Scientists Gain Insight on Mechanism of Unconventional Superconductivity
October 20, 2016 | Ames LaboratoryEstimated reading time: 1 minute
Researchers at the U.S. Department of Energy’s Ames Laboratory and partner institutions conducted a systematic investigation into the properties of the newest family of unconventional superconducting materials, iron-based compounds. The study may help the scientific community discover new superconducting materials with unique properties.
Researchers combined innovative crystal growth, highly sensitive magnetic measurements, and the controlled introduction of disorder through electron bombardment to create and study an entire range of compositions within a class of iron-based superconductors. They found that the key fundamental properties—transition temperature and magnetic field penetration depth — of these complex superconductors were dependent on composition and the degree of disorder in the material structure.
“This was a systematic approach to more fully understand the behavior of unconventional superconductors,” said Ruslan Prozorov, Ames Laboratory faculty scientist and professor in the Department of Physics and Astronomy at Iowa State University. “We found that some proposed models of unconventional superconductivity in these iron-based compounds were compatible with our results, and this study further limited the possible theoretical mechanisms of superconductivity.”
That information will also serve as a resource for future research into unconventional superconductors.

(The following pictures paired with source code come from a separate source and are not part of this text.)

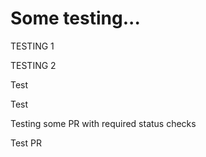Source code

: # Some testing...

TESTING 1

TESTING 2

Test

Test

Testing some PR with required status checks

Test PR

A crystal sample of one of the iron-based unconventional superconductors studied by Ames Laboratory scientists. Their systematic investigation of this class of superconductors may lead to the creation of new materials with unique superconducting properties.
“This study fleshed out the knowledge of a class of materials more completely and in a way that will be helpful to the scientific community as they search for high temperature superconductors. Knowing how transition temperature is affected by composition, magnetic field and structural disorder gives science a better idea of where to dig—it contributes to the goal of discovery by design, creating materials that do exactly what we want them to do,” said Prozorov.